Gastbeitrag: Hans Peter Wollseifer

Der Präsident des Zentralverbandes des Deutschen Handwerks (ZDH) sagt "Nein!" zu einem einheitlichen, flächendeckenden gesetzlichen Mindestlohn. Warum, erklärt er in einem exklusiven Gastbeitrag für die SynergienNews.

Berlin, 11.04.2014 — Das Thema "Lohnfindung" ist und bleibt für uns keine Frage, deren Regelung in Deutschland dem Staat obliegt. Als Ausdruck der gelebten Sozial- und Tarifpartnerschaft im Handwerk bewährt es sich seit Jahrzehnten, dass die Verhandlung und Vereinbarung von Löhnen und Arbeitsbedingungen autonome Aufgabe der Tarifvertragsparteien der jeweiligen Branche in der jeweiligen Region ist. Sie können am besten einschätzen, welcher Lohn für welche Branche angesichts der wirtschaftlichen Rahmenbedingungen passgenau und am Markt durchsetzbar ist.
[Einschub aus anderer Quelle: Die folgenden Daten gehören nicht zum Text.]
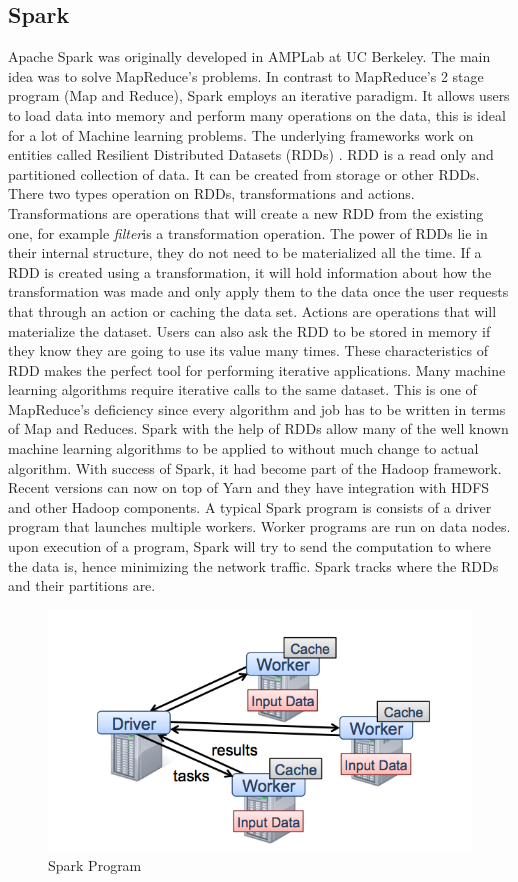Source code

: \documentclass[english]{tktltiki}
\begin{document}
\subsection{Spark}
Apache Spark \cite{zaharia10} was originally developed in AMPLab at UC Berkeley. The main idea was to solve MapReduce's problems. In contrast to MapReduce's 2 stage program (Map and Reduce), Spark employs an iterative paradigm. It allows users to load data into memory and perform many operations on the data, this is ideal for a lot of Machine learning problems. The underlying frameworks work on entities called Resilient Distributed Datasets (RDDs) \cite{zaharia12}. RDD  is a read only and partitioned collection of data. It can be created from storage or other RDDs. There two types operation on RDDs, transformations and actions. Transformations are operations that will create a new RDD from the existing one, for example \textit{filter}is a transformation operation. The power of RDDs lie in their internal structure, they do not need to be materialized all the time. If a RDD is created using a transformation, it will hold information about how the transformation was made and only apply them to the data once the user requests that through an action or caching the data set. Actions are operations that will materialize the dataset. Users can also ask the RDD to be stored in memory if they know they are going to use its value many times. These characteristics of RDD makes the perfect tool for performing iterative applications. Many machine learning algorithms require iterative calls to the same dataset. This is one of MapReduce's deficiency since every algorithm and job has to be written in terms of Map and Reduces. Spark with the help of RDDs allow many of the well known machine learning algorithms to be applied to without much change to actual algorithm. With success of Spark, it had become part of the Hadoop framework. Recent versions can now on top of Yarn and they have integration with HDFS and other Hadoop components. 
A typical Spark program is consists of a driver program that launches multiple workers. Worker programs are run on data nodes. upon execution of a program, Spark will try to send the computation to where the data is, hence minimizing the network traffic. Spark tracks where the RDDs and their partitions are.
\begin{figure}[ht!]
\centering
\includegraphics[width=130mm]{figures/sparkprogram.png}
\caption{Spark Program}
\end{figure}
\end{document}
Denn die so ermittelten Löhne müssen die Unternehmen gegenüber ihren Kunden und Auftraggebern erwirtschaften.

Hans Peter Wollseifer, Präsident des Zentralverbandes des Deutschen HandwerksGerade weil das Handwerk auch der Wirtschaftszweig mit der längsten Erfahrung bei tariflichen Mindestlöhnen ist, sagen wir zu einem einheitlichen, flächendeckenden gesetzlichen Mindestlohn: "Nein!".
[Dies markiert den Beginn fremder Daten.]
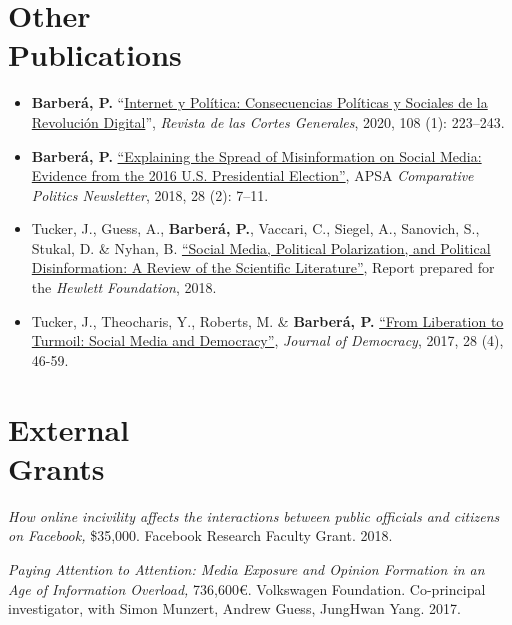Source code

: \documentclass[margin,line,11pt]{resume}
\begin{document}
\begin{resume}
\section{\mysidestyle Other\\Publications}
    \vspace{.15cm}    
\begin{itemize}[leftmargin=5.5mm]
\item[4.] \textbf{Barber\'{a}, P.} ``\href{https://revista.cortesgenerales.es/rcg/article/view/1486}{Internet y Pol\'{i}tica: Consecuencias Pol\'{i}ticas y Sociales de la Revoluci\'{o}n Digital}'', \textit{Revista de las Cortes Generales}, 2020, 108 (1): 223--243.

\item[3.]  \textbf{Barber\'{a}, P.} \href{http://comparativenewsletter.com/files/archived_newsletters/2018_fall.pdf}{``Explaining the Spread of Misinformation on Social Media: Evidence from the 2016 U.S. Presidential Election''}, APSA \textit{Comparative Politics Newsletter}, 2018, 28 (2): 7--11.

\item[2.]  Tucker, J., Guess, A., \textbf{Barber\'{a}, P.}, Vaccari, C., Siegel, A., Sanovich, S., Stukal, D. \& Nyhan, B. \href{https://www.hewlett.org/library/social-media-political-polarization-political-disinformation-review-scientific-literature/}{``Social Media, Political Polarization, and Political Disinformation: A Review of the Scientific Literature''}, Report prepared for the \textit{Hewlett Foundation}, 2018.   

\item[1.]  Tucker, J., Theocharis, Y., Roberts, M. \& \textbf{Barber\'{a}, P.} \href{https://muse.jhu.edu/article/671987/pdf}{``From Liberation to Turmoil: Social Media and Democracy''}, \textit{Journal of Democracy}, 2017, 28 (4), 46-59.   
\end{itemize}     


        \section{\mysidestyle External \\ Grants}
        
\textit{How online incivility affects the interactions between public officials and citizens on Facebook,} \$35,000. Facebook Research Faculty Grant. 2018.        
        
\textit{Paying Attention to Attention: Media Exposure and Opinion Formation in an Age of Information Overload,} 736,600\euro. Volkswagen Foundation. Co-principal investigator, with Simon Munzert, Andrew Guess, JungHwan Yang. 2017.


\end{resume}
\end{document}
Niemand kann dem Handwerk "Lohndumping" unterstellen. Das Gegenteil ist richtig. Wie kaum ein anderer Wirtschaftsverband unterstützt der Zentralverband des Deutschen Handwerks mit seinen Mitgliedsverbänden vor Ort seit Jahren den Abschluss von Mindestlohntarifverträgen und setzt sich für deren Allgemeinverbindlichkeitserklärung (und damit Gültigkeit für alle Unternehmen der jeweiligen Branche) durch die zuständigen staatlichen Stellen ein.
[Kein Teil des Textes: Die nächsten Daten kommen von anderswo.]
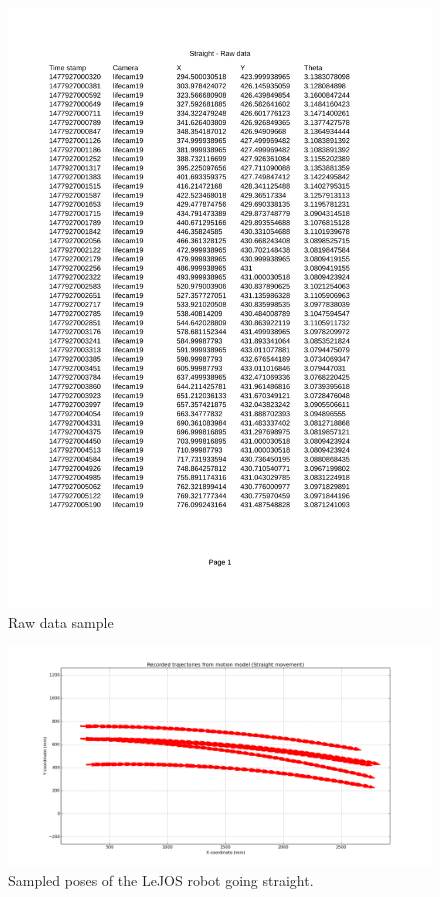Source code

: \documentclass[paper=a4, fontsize=11pt]{scrartcl} %
\begin{document}
    \begin{figure}[H]
        \begin{center}
            \setlength{\fboxsep}{0.5pt} %
            \setlength{\fboxrule}{0.5pt}
            \includegraphics[width=12cm,fbox]{images/Raw_data}
            \caption{Raw data sample}
            \label{Raw_data}
        \end{center}
    \end{figure}

    \begin{figure}[H]
        \begin{center}
            \setlength{\fboxsep}{0.5pt} %
            \setlength{\fboxrule}{0.5pt}
            \includegraphics[width=\linewidth,fbox]{images/raw_straight.png}
            \caption{Sampled poses of the LeJOS robot going straight.}
        \end{center}
    \end{figure}
\end{document}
Der gesetzliche Mindestlohn wird jedoch viele Verlierer produzieren. Die Gefahr von Arbeitsplatzvernichtung besteht bei einer undifferenzierten gesetzlichen Regelung überall dort, wo steigende Lohnkosten die Wettbewerbsfähigkeit der Betriebe bedrohen. Dazu kommt, dass bereits jetzt beispielsweise durch Scheinselbständigkeit Mindestlöhne unterlaufen werden, wenn nicht genügend kontrolliert wird.

Ein halbes Jahr Karenzzeit für Langzeitarbeitslose in einem neuen Arbeitsverhältnis reicht nicht aus - wirkungsvoller wäre eine Ausnahme für ein Jahr. Und die geplanten Lohnsubventionen sind nicht nur ein teures Instrument, das oft Mitnahmeeffekte provoziert, sie sind auch gerade für kleine Betriebe sehr aufwändig zu verwalten.

Nicht zu verstehen ist jedoch, dass der Mindestlohn für alle Jugendlichen ab einer Altersgrenze von 18 Jahren gelten soll. Heute sind die Jugendlichen im Schnitt bereits über 18 Jahre alt, wenn sie eine Ausbildung beginnen. Es ist fatal, wenn gerade bildungsschwächeren jungen Menschen negative Anreize durch den gesetzlichen Mindestlohn gesetzt werden. Immerhin können sie so Bruttolöhne von rund 1.500 Euro erzielen. Das ist ein vergifteter Köder. Die Reue kommt oft zu spät, wenn diese jungen Menschen merken, dass sie in einer beruflichen Sackgasse gelandet sind.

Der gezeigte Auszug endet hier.